And without the songs, "Les Bien-Aimés" would be sub-soap-opera-level melodrama. Vera is inconsolably, unrequitedly in love with an American veterinarian enjoying self-imposed exile in London, Henderson (Paul Schneider) -- who happens to be gay. Madeline is torn between her stable, strong marriage to Francois (Michel Delpech) and her passion for first husband, Vera's father, Jaromil (Rasha Bukvik in the past, Milos Forman in the present). There's a lot of bed-hopping here, beyond even cliché perceptions of the French cultural attitudes around les affaires de coeur, and you can't help but feel that Honoré is confusing activity with advancement. He makes the requisite stops at various historical landmarks -- both the Soviet invasion of Czechoslovakia and September 11th, 2001 are in the background as other important things happen to our characters -- but these events are not felt or followed through, just pages in a scrapbook flipped past in the rush to get to the next scene.
The picture's French style, joi de vivre and locations probably made it a natural for Cannes' closing night out-of-competition slot, along with the presence of national treasure and icon Deneuve. But the actual movie inside that packaging is tone-deaf, smug, precious and flat -- and the sight of poor Paul Schneider, so good in films from "All the Real Girls" to "Bright Star," singing bland lyrics in French while playing a gay-but-not-really-gay drummer-slash-veterinarian-slash-expatriate, is just awkward.
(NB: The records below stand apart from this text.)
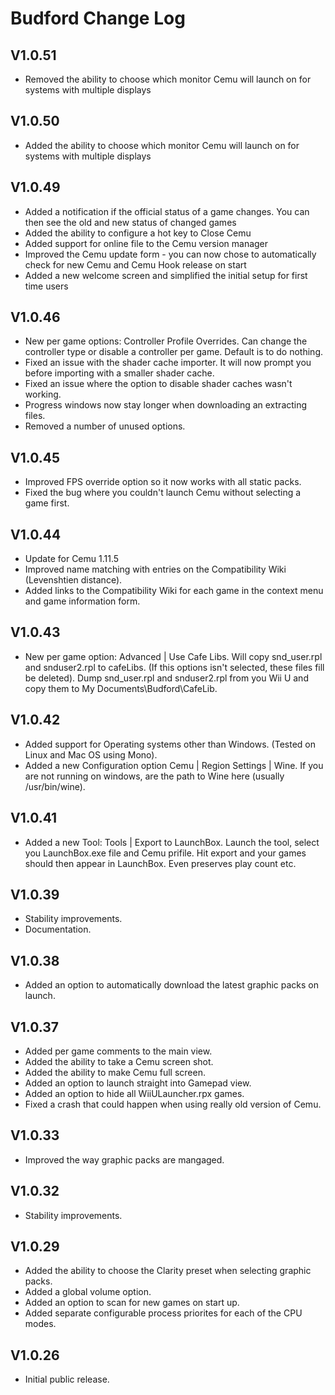 # Budford Change Log

## V1.0.51
- Removed the ability to choose which monitor Cemu will launch on for systems with multiple displays

## V1.0.50
- Added the ability to choose which monitor Cemu will launch on for systems with multiple displays

## V1.0.49
- Added a notification if the official status of a game changes.  You can then see the old and new status of changed games
- Added the ability to configure a hot key to Close Cemu
- Added support for online file to the Cemu version manager
- Improved the Cemu update form - you can now chose to automatically check for new Cemu and Cemu Hook release on start
- Added a new welcome screen and simplified the initial setup for first time users

## V1.0.46
- New per game options: Controller Profile Overrides.  Can change the controller type or disable a controller per game.  Default is to do nothing.
- Fixed an issue with the shader cache importer.  It will now prompt you before importing with a smaller shader cache.
- Fixed an issue where the option to disable shader caches wasn't working.
- Progress windows now stay longer when downloading an extracting files.
- Removed a number of unused options.

## V1.0.45
- Improved FPS override option so it now works with all static packs.
- Fixed the bug where you couldn't launch Cemu without selecting a game first.

## V1.0.44
- Update for Cemu 1.11.5
- Improved name matching with entries on the Compatibility Wiki (Levenshtien distance).
- Added links to the Compatibility Wiki for each game in the context menu and game information form.

## V1.0.43
- New per game option: Advanced | Use Cafe Libs.  Will copy snd_user.rpl and snduser2.rpl to cafeLibs.  (If this options isn't selected, these files fill be deleted).  Dump snd_user.rpl and snduser2.rpl from you Wii U and copy them to My Documents\Budford\CafeLib.

## V1.0.42
- Added support for Operating systems other than Windows.  (Tested on Linux and Mac OS using Mono).
- Added a new Configuration option Cemu | Region Settings | Wine.  If you are not running on windows, are the path to Wine here (usually /usr/bin/wine).

## V1.0.41
- Added a new Tool: Tools | Export to LaunchBox. Launch the tool, select you LaunchBox.exe file and Cemu prifile. Hit export and your games should then appear in LaunchBox.  Even preserves play count etc.

## V1.0.39
- Stability improvements.
- Documentation.

## V1.0.38
- Added an option to automatically download the latest graphic packs on launch.

## V1.0.37
- Added per game comments to the main view.
- Added the ability to take a Cemu screen shot.
- Added the ability to make Cemu full screen.
- Added an option to launch straight into Gamepad view.
- Added an option to hide all WiiULauncher.rpx games.
- Fixed a crash that could happen when using really old version of Cemu.

## V1.0.33
- Improved the way graphic packs are mangaged.

## V1.0.32
- Stability improvements.

## V1.0.29
- Added the ability to choose the Clarity preset when selecting graphic packs.
- Added a global volume option.
- Added an option to scan for new games on start up.
- Added separate configurable process priorites for each of the CPU modes.


## V1.0.26
- Initial public release.

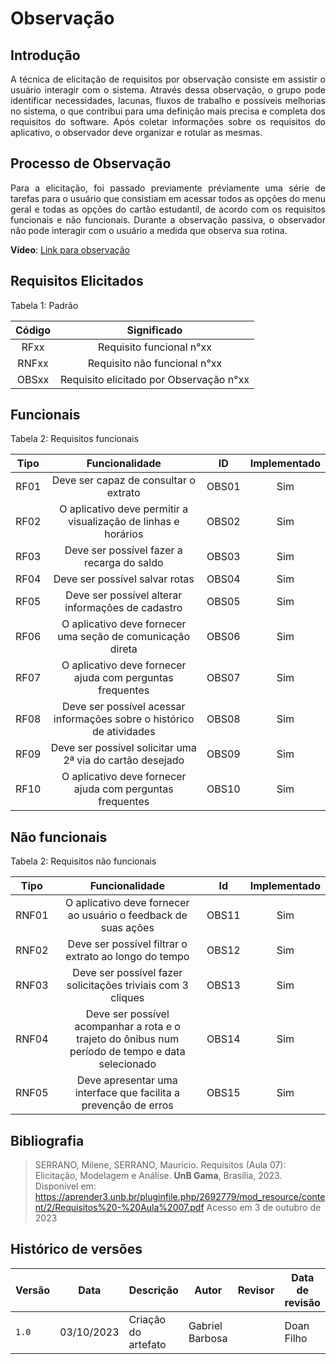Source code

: # **Observação**

## **Introdução**

<p style="text-align: justify;">
A técnica de elicitação de requisitos por observação consiste em assistir o usuário interagir com o sistema. Através dessa observação, o grupo pode identificar necessidades, lacunas, fluxos de trabalho e possíveis melhorias no sistema, o que contribui para uma definição mais precisa e completa dos requisitos do software. Após coletar informações sobre os requisitos do aplicativo, o observador deve organizar e rotular as mesmas.
</p>

## **Processo de Observação**

<p style="text-align: justify;">
Para a elicitação, foi passado previamente préviamente uma série de tarefas para o usuário que consistiam em acessar todos as opções do menu geral e todas as opções do cartão estudantil, de acordo com os requisitos funcionais e não funcionais. Durante a observação passiva, o observador não pode interagir com o usuário a medida que observa sua rotina.
</p>

**Vídeo**: [Link para observação](https://youtu.be/qadc8xRSXeA)


## **Requisitos Elicitados**

Tabela 1: Padrão

| Código | Significado |
| :----: | :---------: |
|  RFxx  | Requisito funcional n°xx |
|  RNFxx | Requisito não funcional n°xx |
|  OBSxx | Requisito elicitado por Observação n°xx |



## **Funcionais** 

Tabela 2: Requisitos funcionais

| Tipo   | Funcionalidade                                       | ID   | Implementado |
| :---:  | :--------------------------------------------------: | :---: | :----------: |
| RF01   | Deve ser capaz de consultar o extrato               | OBS01 |     Sim      |
| RF02   | O aplicativo deve permitir a visualização de linhas e horários | OBS02 |     Sim      |
| RF03   | Deve ser possível fazer a recarga do saldo          | OBS03 |     Sim      |
| RF04   | Deve ser possível salvar rotas                      | OBS04 |     Sim      |
| RF05   | Deve ser possível alterar informações de cadastro   | OBS05 |     Sim      |
| RF06   | O aplicativo deve fornecer uma seção de comunicação direta | OBS06 |     Sim      |
| RF07   | O aplicativo deve fornecer ajuda com perguntas frequentes | OBS07 |     Sim      |
| RF08   | Deve ser possível acessar informações sobre o histórico de atividades | OBS08 |     Sim      |
| RF09   | Deve ser possível solicitar uma 2ª via do cartão desejado | OBS09 |     Sim      |
| RF10   | O aplicativo deve fornecer ajuda com perguntas frequentes | OBS10 |     Sim      |



## **Não funcionais**

Tabela 2: Requisitos não funcionais

| Tipo | Funcionalidade                                           | Id  | Implementado |
| :---:  | :--------------------------------------------------: | :---: | :----------: |
| RNF01  | O aplicativo deve fornecer ao usuário o feedback de suas ações | OBS11 |     Sim      |
| RNF02  | Deve ser possível filtrar o extrato ao longo do tempo | OBS12 |     Sim      |
| RNF03  | Deve ser possível fazer solicitações triviais com 3 cliques | OBS13 |     Sim      |
| RNF04  | Deve ser possível acompanhar a rota e o trajeto do ônibus num período de tempo e data selecionado | OBS14 |     Sim      |
| RNF05  | Deve apresentar uma interface que facilita a prevenção de erros | OBS15 |     Sim      |



## **Bibliografia**

>SERRANO, Milene, SERRANO, Maurício. Requisitos (Aula 07): Elicitação, Modelagem e Análise. **UnB Gama**, Brasília, 2023. Disponível em: <https://aprender3.unb.br/pluginfile.php/2692779/mod_resource/content/2/Requisitos%20-%20Aula%2007.pdf> Acesso em 3 de outubro de 2023

## **Histórico de versões**

| Versão | Data       | Descrição            | Autor          | Revisor        | Data de revisão | 
|--------|------------|----------------------|----------------|--------------- | --------------- |
| `1.0` | 03/10/2023 | Criação do artefato  | Gabriel Barbosa |              |    Doan Filho              |

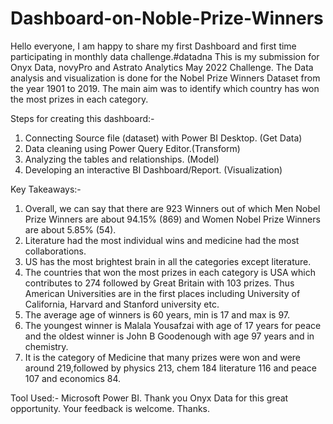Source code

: # Dashboard-on-Noble-Prize-Winners

Hello everyone,
I am happy to share my first Dashboard and first time participating in monthly data challenge.#datadna
This is my submission for Onyx Data, novyPro and Astrato Analytics May 2022 Challenge. The Data analysis and visualization is done for the Nobel Prize Winners Dataset from the year 1901 to 2019. The main aim was to identify which country has won the most prizes in each category.

Steps for creating this dashboard:-
1. Connecting Source file (dataset) with Power BI Desktop. (Get Data)
2. Data cleaning using Power Query Editor.(Transform)
3. Analyzing the tables and relationships. (Model)
4. Developing an interactive BI Dashboard/Report. (Visualization)

Key Takeaways:-
1. Overall, we can say that there are 923 Winners out of which Men Nobel Prize Winners are about 94.15% (869) and Women Nobel Prize Winners are about 5.85% (54).
2. Literature had the most individual wins and medicine had the most collaborations.
3. US has the most brightest brain in all the categories except literature.
4. The countries that won the most prizes in each category is USA which contributes to 274 followed by Great Britain with 103 prizes. Thus American Universities are in the first places including University of California, Harvard and Stanford university etc.
5. The average age of winners is 60 years, min is 17 and max is 97.
6. The youngest winner is Malala Yousafzai with age of 17 years for peace and the oldest winner is John B Goodenough with age 97 years and in chemistry.
7. It is the category of Medicine that many prizes were won and were around 219,followed by physics 213, chem 184 literature 116 and peace 107 and economics 84.

Tool Used:- Microsoft Power BI.
Thank you Onyx Data for this great opportunity.
Your feedback is welcome.
Thanks.

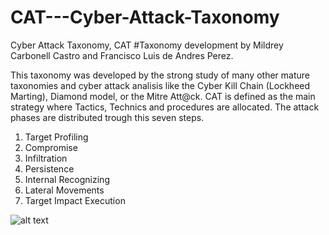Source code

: # CAT---Cyber-Attack-Taxonomy
Cyber Attack Taxonomy, CAT
#Taxonomy development by Mildrey Carbonell Castro and Francisco Luis de Andres Perez.

This taxonomy was developed by the strong study of many other mature taxonomies and cyber attack analisis like the Cyber Kill Chain (Lockheed Marting), Diamond model, or the Mitre Att@ck. 
CAT is defined as the main strategy where Tactics, Technics and procedures are allocated.
The attack phases are distributed trough this seven steps.

  1. Target Profiling
  2. Compromise
  3. Infiltration
  4. Persistence
  5. Internal Recognizing
  6. Lateral Movements
  7. Target Impact Execution

![alt text](https://github.com/fdeandres/CAT---Cyber-Attack-Taxonomy/blob/master/CAT%20V1.0%20EN.jpg)
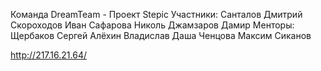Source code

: Команда DreamTeam - Проект Stepic
Участники:
    Санталов Дмитрий
    Скороходов Иван
    Сафарова Николь
    Джамзаров Дамир
Менторы:
    Щербаков Сергей
    Алёхин Владислав
    Даша Ченцова
    Максим Сиканов

http://217.16.21.64/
Honoré's made better films, and he'll make better films again; the most damning thing you can say about this one isn't that it feels like Honore doing a third-rate imitation of Francois Ozon ("Potiche," "8 Women"), but rather that it often feels like Honoré doing a third-rate imitation of himself. [D]
This is a slightly edited version of our review from the Cannes Film Festival in 2011.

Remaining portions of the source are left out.